▸ What is being asked:
Using the listing below, show all lines that hold the word "manualmente".

▸ Source data:
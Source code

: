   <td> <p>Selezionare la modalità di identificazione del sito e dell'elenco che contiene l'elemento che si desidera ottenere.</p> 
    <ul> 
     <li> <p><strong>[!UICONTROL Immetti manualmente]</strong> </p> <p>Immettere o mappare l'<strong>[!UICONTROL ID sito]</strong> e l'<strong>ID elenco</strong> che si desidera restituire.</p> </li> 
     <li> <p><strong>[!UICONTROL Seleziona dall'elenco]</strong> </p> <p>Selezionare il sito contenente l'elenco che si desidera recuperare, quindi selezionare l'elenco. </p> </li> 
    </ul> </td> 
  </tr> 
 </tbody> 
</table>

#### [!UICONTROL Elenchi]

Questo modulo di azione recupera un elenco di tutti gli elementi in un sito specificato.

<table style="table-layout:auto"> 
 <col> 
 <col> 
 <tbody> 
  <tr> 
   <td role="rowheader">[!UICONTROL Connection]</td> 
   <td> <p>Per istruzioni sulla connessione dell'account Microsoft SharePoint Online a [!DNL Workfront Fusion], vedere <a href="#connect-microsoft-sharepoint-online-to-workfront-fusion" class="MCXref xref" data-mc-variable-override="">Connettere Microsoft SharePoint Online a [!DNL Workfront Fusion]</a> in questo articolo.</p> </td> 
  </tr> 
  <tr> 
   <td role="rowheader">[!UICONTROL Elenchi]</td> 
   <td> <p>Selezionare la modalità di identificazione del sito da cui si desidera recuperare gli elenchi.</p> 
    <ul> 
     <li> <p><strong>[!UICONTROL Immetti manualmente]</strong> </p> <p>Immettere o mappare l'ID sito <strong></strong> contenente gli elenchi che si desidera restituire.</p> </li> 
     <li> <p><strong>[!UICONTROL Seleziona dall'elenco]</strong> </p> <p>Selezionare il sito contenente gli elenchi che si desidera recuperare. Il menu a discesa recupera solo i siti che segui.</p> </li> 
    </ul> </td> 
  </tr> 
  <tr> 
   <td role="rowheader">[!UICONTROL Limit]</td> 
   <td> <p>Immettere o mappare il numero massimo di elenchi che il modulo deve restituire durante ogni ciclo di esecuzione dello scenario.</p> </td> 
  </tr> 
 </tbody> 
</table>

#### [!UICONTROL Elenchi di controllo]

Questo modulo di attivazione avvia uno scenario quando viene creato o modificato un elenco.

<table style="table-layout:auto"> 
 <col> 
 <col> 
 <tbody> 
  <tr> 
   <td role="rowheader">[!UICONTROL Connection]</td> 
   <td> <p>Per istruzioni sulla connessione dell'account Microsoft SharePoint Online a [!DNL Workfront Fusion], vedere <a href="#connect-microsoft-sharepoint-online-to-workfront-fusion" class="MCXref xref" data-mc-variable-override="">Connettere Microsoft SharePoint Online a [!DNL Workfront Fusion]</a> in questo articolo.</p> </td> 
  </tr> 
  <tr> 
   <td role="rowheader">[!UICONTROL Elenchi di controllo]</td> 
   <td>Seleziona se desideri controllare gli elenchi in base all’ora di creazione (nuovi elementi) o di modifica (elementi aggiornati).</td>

▸ Expected answer:
     <li> <p><strong>[!UICONTROL Immetti manualmente]</strong> </p> <p>Immettere o mappare l'<strong>[!UICONTROL ID sito]</strong> e l'<strong>ID elenco</strong> che si desidera restituire.</p> </li> 
     <li> <p><strong>[!UICONTROL Immetti manualmente]</strong> </p> <p>Immettere o mappare l'ID sito <strong></strong> contenente gli elenchi che si desidera restituire.</p> </li> 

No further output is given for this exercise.